You can win with Tebow and he deserves some credit (1 turnover in 6 games), but you have to win the same way Baltimore won with Dilfer or Baltimore wins with Flacco.

Defense and run the ball.

the quarterback is money in the fourth quarter every single week of that stretch, you've got to say, "Who cares how it's happening. It's happening.''

This might be the dumbest thing I've read in a while. Peter it matters because it's not sustainable. You can't rely on your defense (unless it's historically great, which, let's be honest Denver's isn't) to hold the opposing team to 10-13 points and pray that the offense can tie the game on the final drive.

Even more so, in both OT wins, the Broncos got the ball second.

Alex Smith missing a wide-open Delaney Walker on the first 49er offensive play of the game. Big, big error.

Tim Tebow went an entire half without completing a pass and the Broncos won. Who cares how it happens right?

Perry Fewell (Giants)

I hope this happens. Fewell sucks.

Ericb said...

I can see Denver beating every team on their remaining schedule except for New England (and maybe Chicago). Not good news for the Broncos' long term health as a team.

Bengoodfella said...

Rich, they have Jake Delhomme now! Everything will be fine!

I think the Ravens comparison is a good one. Tebow has done a great job not turning the ball over, but you have to win the game by running the ball and playing great defense. It helps to have an excellent defense. Tebow should get as much credit as Dilfer got...and I don't mean a Super Bowl MVP trophy.

For me, the credit goes to the defense to Tebow for not turning the ball over. I don't think it is sustainable, but the more I say that, the more the Broncos win games. Tebow wouldn't be money if the other team could score first in OT.

In regard to your comment on Alex Smith, it does matter when we aren't talking about Tebow. That was my point about Sanchez. He threw 4 TD passes and they were "soft" or whatever he wrote about them. The idea it doesn't matter how it happens isn't used here b/c Sanchez is now being held to a higher level than Tebow is. For Tebow, 4 TD passes would be great, but for Sanchez Peter isn't impressed. Then he makes a comment about Alex Smith missing an open receiver...of course I guess this mattered b/c SF didn't win. All is forgiven w/ a win.

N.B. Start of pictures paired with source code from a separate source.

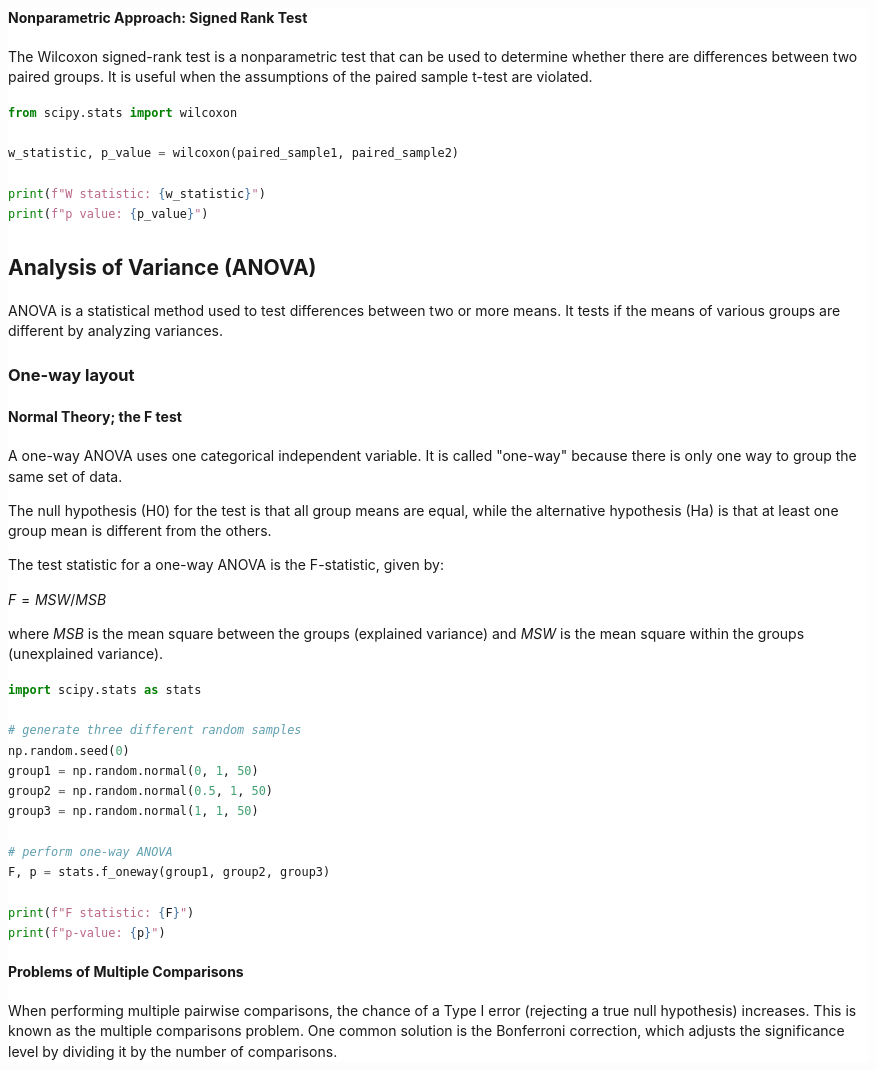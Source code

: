 #### Nonparametric Approach: Signed Rank Test
The Wilcoxon signed-rank test is a nonparametric test that can be used to determine whether there are differences between two paired groups. It is useful when the assumptions of the paired sample t-test are violated.

```python
from scipy.stats import wilcoxon

w_statistic, p_value = wilcoxon(paired_sample1, paired_sample2)

print(f"W statistic: {w_statistic}")
print(f"p value: {p_value}")
```

## Analysis of Variance (ANOVA)
ANOVA is a statistical method used to test differences between two or more means. It tests if the means of various groups are different by analyzing variances.

### One-way layout
#### Normal Theory; the F test
A one-way ANOVA uses one categorical independent variable. It is called "one-way" because there is only one way to group the same set of data.

The null hypothesis (H0) for the test is that all group means are equal, while the alternative hypothesis (Ha) is that at least one group mean is different from the others.

The test statistic for a one-way ANOVA is the F-statistic, given by:

$F=MSW/MSB$

where $MSB$ is the mean square between the groups (explained variance) and $MSW$ is the mean square within the groups (unexplained variance).

```python
import scipy.stats as stats

# generate three different random samples
np.random.seed(0)
group1 = np.random.normal(0, 1, 50)
group2 = np.random.normal(0.5, 1, 50)
group3 = np.random.normal(1, 1, 50)

# perform one-way ANOVA
F, p = stats.f_oneway(group1, group2, group3)

print(f"F statistic: {F}")
print(f"p-value: {p}")
```

#### Problems of Multiple Comparisons
When performing multiple pairwise comparisons, the chance of a Type I error (rejecting a true null hypothesis) increases. This is known as the multiple comparisons problem. One common solution is the Bonferroni correction, which adjusts the significance level by dividing it by the number of comparisons.
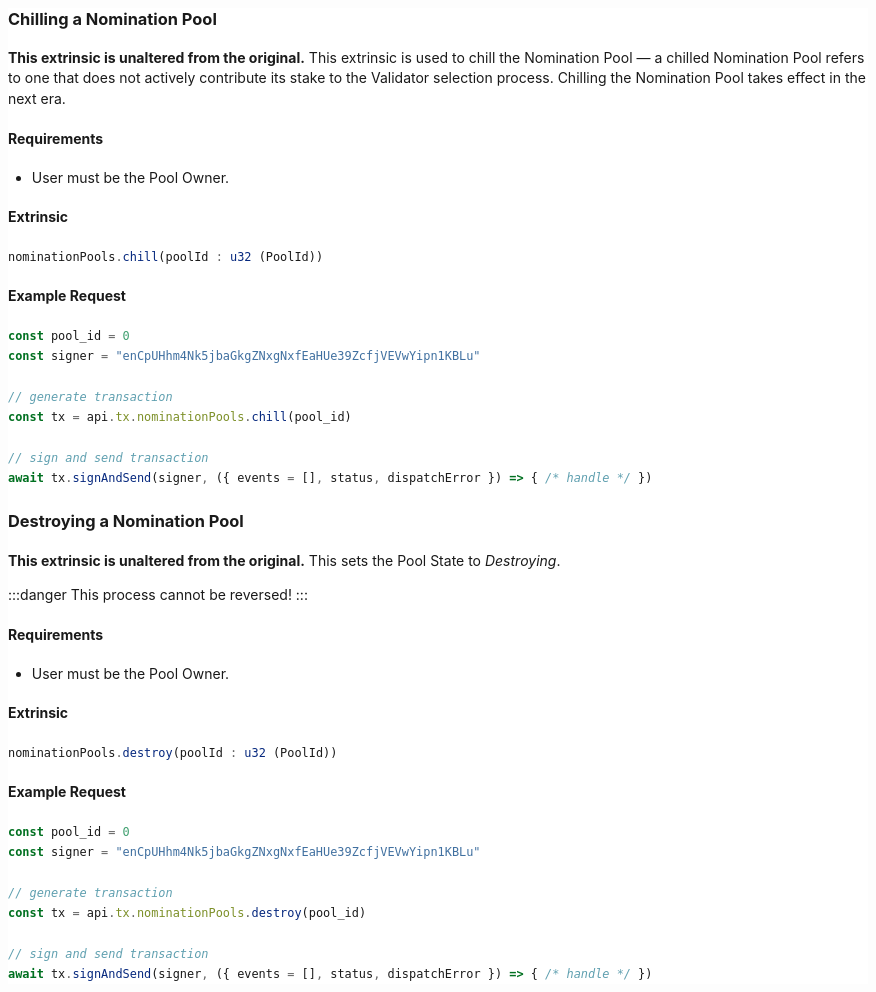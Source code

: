 ### Chilling a Nomination Pool

**This extrinsic is unaltered from the original.** This extrinsic is used to chill the Nomination Pool — a chilled Nomination Pool refers to one that does not actively contribute its stake to the Validator selection process. Chilling the Nomination Pool takes effect in the next era.

#### Requirements

- User must be the Pool Owner.

#### Extrinsic

```javascript
nominationPools.chill(poolId : u32 (PoolId))
```

#### Example Request

```javascript
const pool_id = 0
const signer = "enCpUHhm4Nk5jbaGkgZNxgNxfEaHUe39ZcfjVEVwYipn1KBLu"

// generate transaction
const tx = api.tx.nominationPools.chill(pool_id)

// sign and send transaction
await tx.signAndSend(signer, ({ events = [], status, dispatchError }) => { /* handle */ })
```

### Destroying a Nomination Pool

**This extrinsic is unaltered from the original.** This sets the Pool State to _Destroying_.

:::danger
This process cannot be reversed!
:::

#### Requirements

- User must be the Pool Owner.

#### Extrinsic

```javascript
nominationPools.destroy(poolId : u32 (PoolId))
```

#### Example Request

```javascript
const pool_id = 0
const signer = "enCpUHhm4Nk5jbaGkgZNxgNxfEaHUe39ZcfjVEVwYipn1KBLu"

// generate transaction
const tx = api.tx.nominationPools.destroy(pool_id)

// sign and send transaction
await tx.signAndSend(signer, ({ events = [], status, dispatchError }) => { /* handle */ })
```

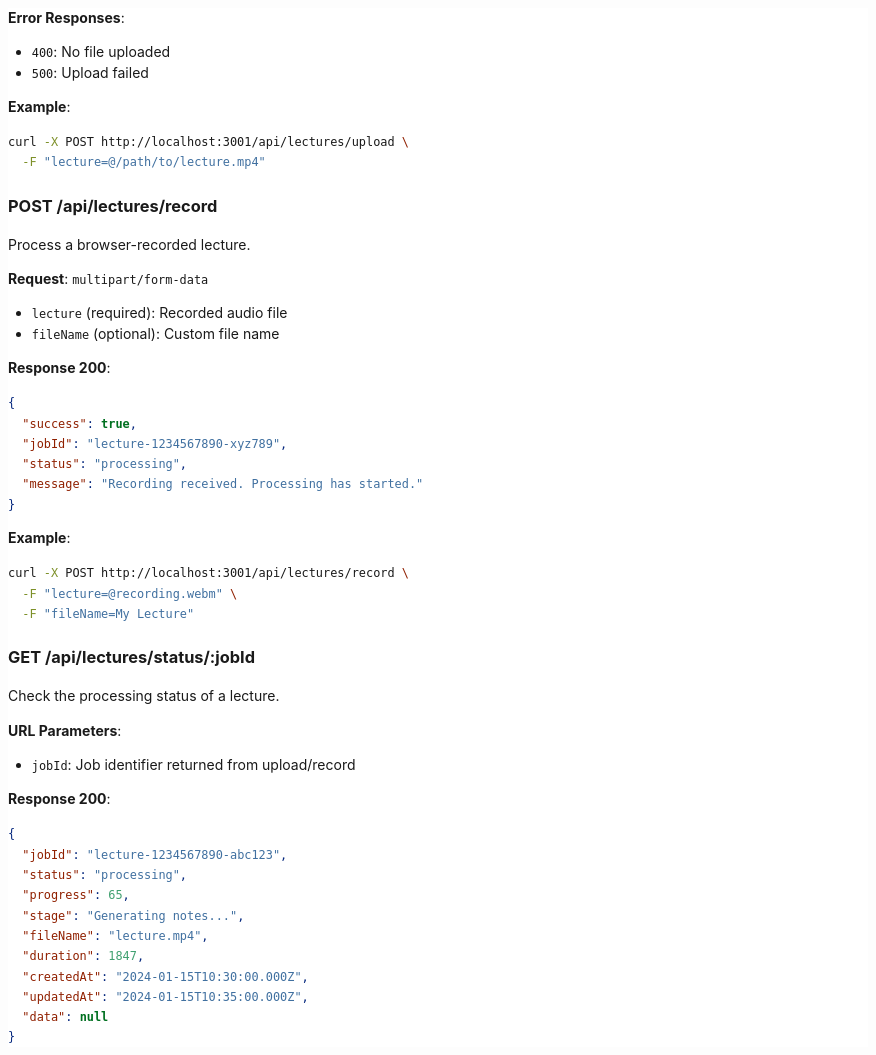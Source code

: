 **Error Responses**:
- `400`: No file uploaded
- `500`: Upload failed

**Example**:
```bash
curl -X POST http://localhost:3001/api/lectures/upload \
  -F "lecture=@/path/to/lecture.mp4"
```

### POST /api/lectures/record

Process a browser-recorded lecture.

**Request**: `multipart/form-data`
- `lecture` (required): Recorded audio file
- `fileName` (optional): Custom file name

**Response 200**:
```json
{
  "success": true,
  "jobId": "lecture-1234567890-xyz789",
  "status": "processing",
  "message": "Recording received. Processing has started."
}
```

**Example**:
```bash
curl -X POST http://localhost:3001/api/lectures/record \
  -F "lecture=@recording.webm" \
  -F "fileName=My Lecture"
```

### GET /api/lectures/status/:jobId

Check the processing status of a lecture.

**URL Parameters**:
- `jobId`: Job identifier returned from upload/record

**Response 200**:
```json
{
  "jobId": "lecture-1234567890-abc123",
  "status": "processing",
  "progress": 65,
  "stage": "Generating notes...",
  "fileName": "lecture.mp4",
  "duration": 1847,
  "createdAt": "2024-01-15T10:30:00.000Z",
  "updatedAt": "2024-01-15T10:35:00.000Z",
  "data": null
}
```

Not a fan of Perry Fewell, huh?

Bengoodfella said...

Eric, I agree. I don't know if winning this many games is a good thing for Denver. It may be, especially if Tebow can improve his passing in the offseason. Can't argue with success, but success also leads to worse draft position.

Ericb said...

In this article (http://sports.yahoo.com/nfl/news?slug=jc-cole_direct_snap_broncos_tim_tebow_winning_112911) Jason Cole compares the current Broncos to the 2008 Dolphins. I think that is pretty spot on. Next year, with a tougher schedule and a probably improved Norv Turnerless San Diego team, I doubt the Bronco's will repeat this season's success.

Bengoodfella said...

Eric, I can see that comparison. That Dolphins team ran the Wildcat and eventually sort of built the team around the concept by drafting Pat White...then it fell apart. I hope Denver doesn't make the same mistake. The bottom line is Tebow can't get replaced for next year. So the Broncos will work on his throwing of the football. If he can excel at that they have a good shot, otherwise they will go backwards. Winning is good...sometimes.